▶ **Task instructions**: Compute how many lines in the data below contain "github"; answer only with that number.

▶ **Information**:
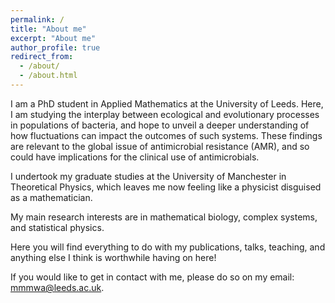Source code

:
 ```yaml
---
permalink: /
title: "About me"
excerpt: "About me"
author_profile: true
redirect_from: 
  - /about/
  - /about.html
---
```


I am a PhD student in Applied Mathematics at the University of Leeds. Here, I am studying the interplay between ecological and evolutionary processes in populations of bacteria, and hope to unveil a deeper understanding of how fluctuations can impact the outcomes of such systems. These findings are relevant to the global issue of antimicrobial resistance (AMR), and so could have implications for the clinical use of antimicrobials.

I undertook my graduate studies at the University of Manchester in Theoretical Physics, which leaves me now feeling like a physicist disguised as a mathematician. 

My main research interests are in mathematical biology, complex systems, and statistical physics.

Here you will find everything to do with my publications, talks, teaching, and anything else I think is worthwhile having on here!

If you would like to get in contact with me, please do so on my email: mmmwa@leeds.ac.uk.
...
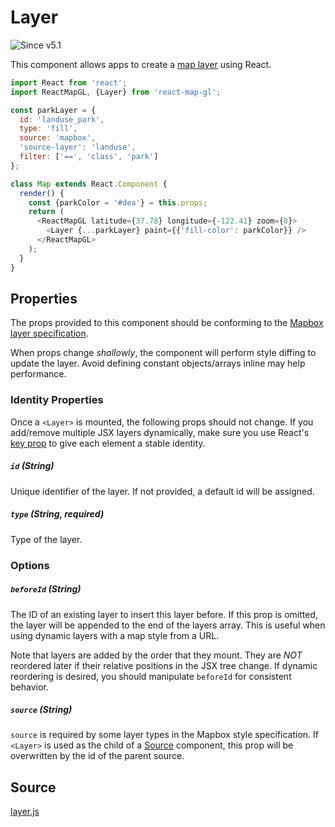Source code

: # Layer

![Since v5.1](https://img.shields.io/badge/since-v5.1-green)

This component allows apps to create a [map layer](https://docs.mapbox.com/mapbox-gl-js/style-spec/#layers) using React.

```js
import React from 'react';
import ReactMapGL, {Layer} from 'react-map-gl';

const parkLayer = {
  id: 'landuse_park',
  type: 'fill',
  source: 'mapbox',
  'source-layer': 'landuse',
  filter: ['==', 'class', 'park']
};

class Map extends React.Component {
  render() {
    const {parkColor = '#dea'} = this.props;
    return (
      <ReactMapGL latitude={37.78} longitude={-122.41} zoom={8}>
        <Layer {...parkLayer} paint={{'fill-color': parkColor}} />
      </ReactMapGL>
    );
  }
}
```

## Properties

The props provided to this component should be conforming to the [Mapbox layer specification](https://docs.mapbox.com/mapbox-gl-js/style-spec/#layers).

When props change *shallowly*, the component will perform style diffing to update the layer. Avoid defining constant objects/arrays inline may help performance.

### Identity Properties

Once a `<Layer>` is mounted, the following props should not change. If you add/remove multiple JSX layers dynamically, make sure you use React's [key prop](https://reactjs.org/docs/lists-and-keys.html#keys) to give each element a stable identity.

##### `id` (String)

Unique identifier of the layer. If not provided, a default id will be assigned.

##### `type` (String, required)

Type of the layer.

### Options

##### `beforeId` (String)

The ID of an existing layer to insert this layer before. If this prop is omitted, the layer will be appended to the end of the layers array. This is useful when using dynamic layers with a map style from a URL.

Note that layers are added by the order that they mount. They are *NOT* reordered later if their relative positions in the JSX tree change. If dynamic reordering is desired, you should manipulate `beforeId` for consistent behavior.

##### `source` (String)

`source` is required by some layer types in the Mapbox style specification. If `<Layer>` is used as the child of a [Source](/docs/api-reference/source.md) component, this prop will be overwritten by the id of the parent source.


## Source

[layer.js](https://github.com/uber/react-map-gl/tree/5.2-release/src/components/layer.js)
* * *
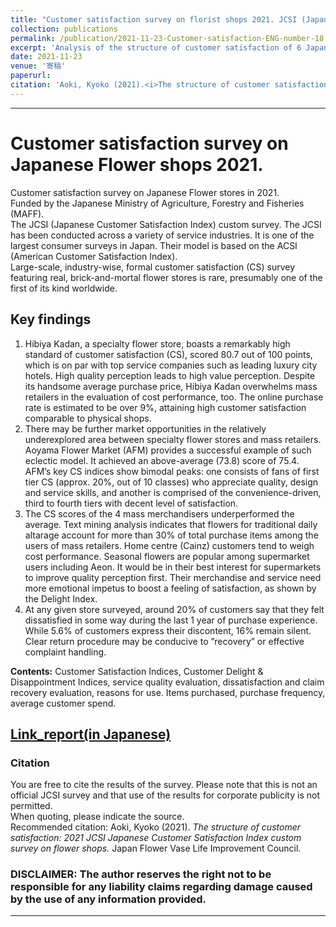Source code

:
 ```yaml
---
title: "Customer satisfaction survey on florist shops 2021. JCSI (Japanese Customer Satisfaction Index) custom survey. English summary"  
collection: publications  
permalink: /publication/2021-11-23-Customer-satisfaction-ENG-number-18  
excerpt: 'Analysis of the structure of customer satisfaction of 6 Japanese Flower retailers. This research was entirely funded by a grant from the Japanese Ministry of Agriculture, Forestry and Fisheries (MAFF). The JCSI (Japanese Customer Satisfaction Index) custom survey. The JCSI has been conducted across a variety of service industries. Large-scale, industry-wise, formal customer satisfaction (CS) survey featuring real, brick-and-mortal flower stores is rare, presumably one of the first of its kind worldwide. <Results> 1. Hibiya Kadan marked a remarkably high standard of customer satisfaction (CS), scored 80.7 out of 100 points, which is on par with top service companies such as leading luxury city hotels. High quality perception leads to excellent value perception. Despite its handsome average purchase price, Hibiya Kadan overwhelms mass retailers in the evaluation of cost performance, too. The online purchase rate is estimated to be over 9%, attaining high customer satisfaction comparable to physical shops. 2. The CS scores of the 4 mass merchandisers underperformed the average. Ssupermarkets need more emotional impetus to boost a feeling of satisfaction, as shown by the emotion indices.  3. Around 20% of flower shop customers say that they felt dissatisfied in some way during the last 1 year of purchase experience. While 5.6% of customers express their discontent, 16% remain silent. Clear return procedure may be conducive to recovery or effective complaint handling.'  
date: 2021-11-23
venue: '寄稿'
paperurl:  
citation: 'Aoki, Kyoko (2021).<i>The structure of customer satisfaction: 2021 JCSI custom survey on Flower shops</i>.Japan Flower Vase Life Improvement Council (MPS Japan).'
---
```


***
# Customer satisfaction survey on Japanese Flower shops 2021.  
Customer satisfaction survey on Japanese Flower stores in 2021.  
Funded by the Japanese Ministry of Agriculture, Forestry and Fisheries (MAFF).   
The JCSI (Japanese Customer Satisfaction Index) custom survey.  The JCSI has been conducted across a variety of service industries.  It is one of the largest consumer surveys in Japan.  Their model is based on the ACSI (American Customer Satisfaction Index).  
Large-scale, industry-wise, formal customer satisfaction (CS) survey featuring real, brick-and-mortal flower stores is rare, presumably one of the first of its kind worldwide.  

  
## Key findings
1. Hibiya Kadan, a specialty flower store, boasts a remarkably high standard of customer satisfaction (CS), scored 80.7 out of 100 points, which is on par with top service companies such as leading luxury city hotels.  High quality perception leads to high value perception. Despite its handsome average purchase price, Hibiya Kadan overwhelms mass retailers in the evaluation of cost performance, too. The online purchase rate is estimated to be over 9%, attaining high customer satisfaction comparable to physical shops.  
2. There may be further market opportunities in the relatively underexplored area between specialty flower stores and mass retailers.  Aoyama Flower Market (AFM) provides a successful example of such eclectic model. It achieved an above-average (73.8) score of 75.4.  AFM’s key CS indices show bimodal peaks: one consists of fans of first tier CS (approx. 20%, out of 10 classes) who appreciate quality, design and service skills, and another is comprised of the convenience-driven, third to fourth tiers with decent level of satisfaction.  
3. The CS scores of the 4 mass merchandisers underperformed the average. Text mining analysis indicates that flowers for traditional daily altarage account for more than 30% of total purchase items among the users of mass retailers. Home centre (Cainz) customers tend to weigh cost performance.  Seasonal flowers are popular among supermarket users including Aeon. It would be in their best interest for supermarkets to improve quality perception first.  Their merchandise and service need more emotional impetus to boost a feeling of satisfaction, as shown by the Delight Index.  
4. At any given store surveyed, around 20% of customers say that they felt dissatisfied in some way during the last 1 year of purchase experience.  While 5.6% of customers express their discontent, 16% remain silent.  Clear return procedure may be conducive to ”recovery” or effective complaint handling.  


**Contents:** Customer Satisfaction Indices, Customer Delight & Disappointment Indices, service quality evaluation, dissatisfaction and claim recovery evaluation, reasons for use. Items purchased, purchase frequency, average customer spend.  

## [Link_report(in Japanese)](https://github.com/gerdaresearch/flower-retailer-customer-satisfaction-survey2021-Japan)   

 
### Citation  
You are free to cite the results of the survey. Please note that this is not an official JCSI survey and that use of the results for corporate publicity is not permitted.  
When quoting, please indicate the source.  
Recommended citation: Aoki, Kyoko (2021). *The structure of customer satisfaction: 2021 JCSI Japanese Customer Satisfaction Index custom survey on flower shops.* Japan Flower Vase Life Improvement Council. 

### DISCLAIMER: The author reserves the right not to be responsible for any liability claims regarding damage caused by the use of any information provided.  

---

▶ **Worked solution**: 2